千聡に新しい命が授かることができ、百代も大喜びだ
(本当に奇跡だ。まさに夢のよう…よかったね)
周吾も初めてパパになれるという喜びでいっぱいだった
一度、いや一生あきらめていた我が子の誕生を心待ちにしているのであった
だが、心配や不安もある
母体の急変や、五体満足で生まれるだろうか
とにかく、母子とも健康であるよう、祈るばかりだ
(私も子供欲しくなったな)
百代は用事があって出かけることにした
もちろん就活もだが、婚活もありだったりして
街中をブラブラ歩いていると、大きな書店を発見
(ちょっと寄ってみようか…そういえば周吾が”姉さん、表紙になってる”って言ってたな)
「えっーと、これだっけ?私が表紙になってるのは…」
百代は、自分が表紙になっているsmile me12月号を手にし、ページをめくってみた
「わ…私がいっぱい載ってる~」
彼女は驚いた
「でも、評判はどうなのかな。私みたいなド素人が、モデルしていても冷たい反応しかないのかなと」と、言いつつも、とりあえず買ってみた
書店から出たとき、
「モモちゃんじゃないですか!!」
「えっ?松倉さんお久しぶりです」
「聞いてください!今月号の表紙が大反響です。編集部に”このモデルさん、カッコいい””ベテラン顔負けでカッコよくポーズを決めている””この人は誰ですか?”って、読者からの問い合わせが殺到したのですよ。編集部から、”是非とも専属のモデルになってください”と…」
「本当ですか!今ね、私お仕事探してたところなんです。また声をかけて下さるなんて、嬉しいです。即OKします!ところで、松倉さん、新しい事務所立ち上げたのですか?」
「まだ始めたばかりなんですけど、軌道に乗っていければね。さっそく明日から撮影に入るから、あれ?あれから痩せたんじゃない?」
「気疲れよ。ちょっと色々あってね。食欲もあまりなかったから…」
(お父さんもそう言ってたよね…でも、私は風邪一つひかず元気なのに)
「じゃぁ、明日待っているから、撮影現場に間に合うよう、来てくださいね!」
「わかりました!」
(やったぁ~またモデルができる!私にはこれしかないんだ!)
帰宅して、両親に、
「ねー聞いて、私、またモデルすることになったの」
「それはよかったな。やっぱお前にはモデル向きだよ」
「えへへ…そうよね。さっそく明日撮影なの」
「でも、もう少しふっくらした方がいいぞ。ガリガリじゃサマにならないからな」
「えーっ?!今のままでいいと思うな。いったん体重が増えるとまたたく間にブクブクいっちゃうもの」
「ま、好きにしろ。
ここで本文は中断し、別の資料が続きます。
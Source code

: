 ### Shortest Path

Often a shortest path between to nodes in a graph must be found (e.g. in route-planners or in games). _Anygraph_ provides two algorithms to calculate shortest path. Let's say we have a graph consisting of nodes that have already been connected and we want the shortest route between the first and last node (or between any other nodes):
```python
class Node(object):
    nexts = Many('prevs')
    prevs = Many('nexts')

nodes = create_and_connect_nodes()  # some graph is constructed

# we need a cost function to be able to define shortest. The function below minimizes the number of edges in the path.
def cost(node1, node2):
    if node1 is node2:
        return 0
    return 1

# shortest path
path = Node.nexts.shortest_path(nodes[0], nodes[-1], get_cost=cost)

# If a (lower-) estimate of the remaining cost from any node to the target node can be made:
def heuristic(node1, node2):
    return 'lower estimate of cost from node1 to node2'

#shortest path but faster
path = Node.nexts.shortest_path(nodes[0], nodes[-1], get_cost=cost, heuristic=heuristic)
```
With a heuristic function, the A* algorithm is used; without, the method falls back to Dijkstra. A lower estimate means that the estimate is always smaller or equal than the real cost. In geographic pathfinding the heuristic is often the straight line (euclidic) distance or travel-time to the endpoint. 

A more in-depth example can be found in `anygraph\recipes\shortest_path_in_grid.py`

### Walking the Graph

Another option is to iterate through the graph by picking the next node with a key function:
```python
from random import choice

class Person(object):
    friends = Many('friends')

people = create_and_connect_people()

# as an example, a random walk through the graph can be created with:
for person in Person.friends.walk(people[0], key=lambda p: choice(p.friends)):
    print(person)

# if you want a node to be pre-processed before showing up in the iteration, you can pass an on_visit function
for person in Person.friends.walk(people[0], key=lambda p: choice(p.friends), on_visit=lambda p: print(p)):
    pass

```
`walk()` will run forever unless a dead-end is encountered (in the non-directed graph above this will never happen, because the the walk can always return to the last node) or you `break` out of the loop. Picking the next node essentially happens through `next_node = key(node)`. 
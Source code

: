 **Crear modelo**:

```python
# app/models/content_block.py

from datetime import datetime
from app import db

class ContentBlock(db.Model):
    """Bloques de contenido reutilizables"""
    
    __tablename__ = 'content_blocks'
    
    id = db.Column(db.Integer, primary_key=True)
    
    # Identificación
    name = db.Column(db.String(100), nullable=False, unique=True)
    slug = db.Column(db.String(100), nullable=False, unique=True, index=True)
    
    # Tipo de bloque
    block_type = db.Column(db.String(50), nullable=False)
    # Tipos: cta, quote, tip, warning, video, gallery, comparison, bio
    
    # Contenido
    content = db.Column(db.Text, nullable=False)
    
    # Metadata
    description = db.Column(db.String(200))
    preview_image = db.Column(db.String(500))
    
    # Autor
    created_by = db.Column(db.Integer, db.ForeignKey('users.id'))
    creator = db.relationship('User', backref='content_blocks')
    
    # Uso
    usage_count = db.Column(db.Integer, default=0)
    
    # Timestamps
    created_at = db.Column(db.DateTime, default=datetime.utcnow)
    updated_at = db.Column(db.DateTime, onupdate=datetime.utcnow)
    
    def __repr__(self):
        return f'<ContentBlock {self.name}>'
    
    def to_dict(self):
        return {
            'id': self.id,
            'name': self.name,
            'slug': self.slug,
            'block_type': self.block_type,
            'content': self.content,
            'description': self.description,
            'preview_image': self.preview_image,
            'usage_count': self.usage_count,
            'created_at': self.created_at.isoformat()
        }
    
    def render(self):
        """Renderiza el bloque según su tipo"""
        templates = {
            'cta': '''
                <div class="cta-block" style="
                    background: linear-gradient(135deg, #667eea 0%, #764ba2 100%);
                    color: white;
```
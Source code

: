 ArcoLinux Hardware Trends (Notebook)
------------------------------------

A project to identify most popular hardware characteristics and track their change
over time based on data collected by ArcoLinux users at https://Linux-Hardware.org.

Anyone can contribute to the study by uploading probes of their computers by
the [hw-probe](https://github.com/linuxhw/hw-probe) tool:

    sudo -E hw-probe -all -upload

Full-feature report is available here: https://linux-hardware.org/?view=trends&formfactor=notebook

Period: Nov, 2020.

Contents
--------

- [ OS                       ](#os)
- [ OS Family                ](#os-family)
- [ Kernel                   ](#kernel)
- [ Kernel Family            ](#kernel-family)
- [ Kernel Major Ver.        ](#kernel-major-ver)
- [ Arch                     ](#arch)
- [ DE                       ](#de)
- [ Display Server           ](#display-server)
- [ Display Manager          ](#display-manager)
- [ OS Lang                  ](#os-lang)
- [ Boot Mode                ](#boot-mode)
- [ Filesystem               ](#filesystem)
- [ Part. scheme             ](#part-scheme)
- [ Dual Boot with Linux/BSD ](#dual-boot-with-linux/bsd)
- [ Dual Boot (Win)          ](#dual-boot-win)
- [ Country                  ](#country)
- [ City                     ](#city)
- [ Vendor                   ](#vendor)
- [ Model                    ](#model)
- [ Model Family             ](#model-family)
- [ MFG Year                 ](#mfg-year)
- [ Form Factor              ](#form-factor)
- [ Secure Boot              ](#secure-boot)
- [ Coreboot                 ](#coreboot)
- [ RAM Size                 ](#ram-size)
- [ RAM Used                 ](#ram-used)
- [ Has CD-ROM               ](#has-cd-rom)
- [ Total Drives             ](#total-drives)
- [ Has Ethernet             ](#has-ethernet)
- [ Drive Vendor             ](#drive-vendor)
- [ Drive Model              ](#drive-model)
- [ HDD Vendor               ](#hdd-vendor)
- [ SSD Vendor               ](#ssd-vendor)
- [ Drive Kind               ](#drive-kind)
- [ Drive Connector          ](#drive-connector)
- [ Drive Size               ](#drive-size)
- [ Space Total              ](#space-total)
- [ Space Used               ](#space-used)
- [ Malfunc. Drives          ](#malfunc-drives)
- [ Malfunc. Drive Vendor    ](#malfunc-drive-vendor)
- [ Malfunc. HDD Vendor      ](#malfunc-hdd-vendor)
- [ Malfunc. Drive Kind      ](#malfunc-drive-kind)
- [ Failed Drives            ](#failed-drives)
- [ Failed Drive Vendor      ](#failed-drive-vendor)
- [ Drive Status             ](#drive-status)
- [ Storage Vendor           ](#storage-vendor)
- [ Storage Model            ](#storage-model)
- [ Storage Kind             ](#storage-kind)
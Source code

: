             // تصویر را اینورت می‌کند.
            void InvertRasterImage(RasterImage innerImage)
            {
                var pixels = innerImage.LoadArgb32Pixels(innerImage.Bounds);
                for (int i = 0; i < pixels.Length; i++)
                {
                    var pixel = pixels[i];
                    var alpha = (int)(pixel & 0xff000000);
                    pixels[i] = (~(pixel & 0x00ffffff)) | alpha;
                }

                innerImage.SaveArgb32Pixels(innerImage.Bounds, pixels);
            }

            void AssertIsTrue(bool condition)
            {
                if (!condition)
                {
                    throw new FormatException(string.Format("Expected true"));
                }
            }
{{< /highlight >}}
自分の進むべき道を外さずにいくんだぞ」
「ありがとう、お父さん」
「モモよ、よかったじゃない。頑張るのよ」
「今まで親に迷惑かけてきた分、しっかり親考行しますからね。いつか温泉旅行に連れてってあげるからね。ずっと行きたいって、言ってたでしょ」
「それは楽しみね。絶対に叶えてね」
(つづく)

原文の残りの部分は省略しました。